◆ INPUT DATA ◆
━━━━

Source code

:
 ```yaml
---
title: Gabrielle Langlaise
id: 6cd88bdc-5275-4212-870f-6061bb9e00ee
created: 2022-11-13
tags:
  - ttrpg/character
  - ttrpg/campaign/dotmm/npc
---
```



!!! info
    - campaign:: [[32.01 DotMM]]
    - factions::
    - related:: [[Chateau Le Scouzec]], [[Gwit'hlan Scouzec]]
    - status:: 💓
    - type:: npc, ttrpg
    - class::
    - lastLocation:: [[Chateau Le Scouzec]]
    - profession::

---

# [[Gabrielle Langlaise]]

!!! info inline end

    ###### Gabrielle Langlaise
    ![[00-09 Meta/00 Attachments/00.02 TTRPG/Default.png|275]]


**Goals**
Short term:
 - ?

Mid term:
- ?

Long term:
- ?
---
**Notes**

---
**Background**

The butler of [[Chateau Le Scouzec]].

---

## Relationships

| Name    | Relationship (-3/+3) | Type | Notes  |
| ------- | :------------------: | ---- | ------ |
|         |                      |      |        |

━━━━

◆ EXERCISE BRIEF ◆
Repeat back the material above verbatim, including every line.

◆ SOLUTION TO THIS TASK ◆
Source code

:
 ```yaml
---
title: Gabrielle Langlaise
id: 6cd88bdc-5275-4212-870f-6061bb9e00ee
created: 2022-11-13
tags:
  - ttrpg/character
  - ttrpg/campaign/dotmm/npc
---
```



!!! info
    - campaign:: [[32.01 DotMM]]
    - factions::
    - related:: [[Chateau Le Scouzec]], [[Gwit'hlan Scouzec]]
    - status:: 💓
    - type:: npc, ttrpg
    - class::
    - lastLocation:: [[Chateau Le Scouzec]]
    - profession::

---

# [[Gabrielle Langlaise]]

!!! info inline end

    ###### Gabrielle Langlaise
    ![[00-09 Meta/00 Attachments/00.02 TTRPG/Default.png|275]]


**Goals**
Short term:
 - ?

Mid term:
- ?

Long term:
- ?
---
**Notes**

---
**Background**

The butler of [[Chateau Le Scouzec]].

---

## Relationships

| Name    | Relationship (-3/+3) | Type | Notes  |
| ------- | :------------------: | ---- | ------ |
|         |                      |      |        |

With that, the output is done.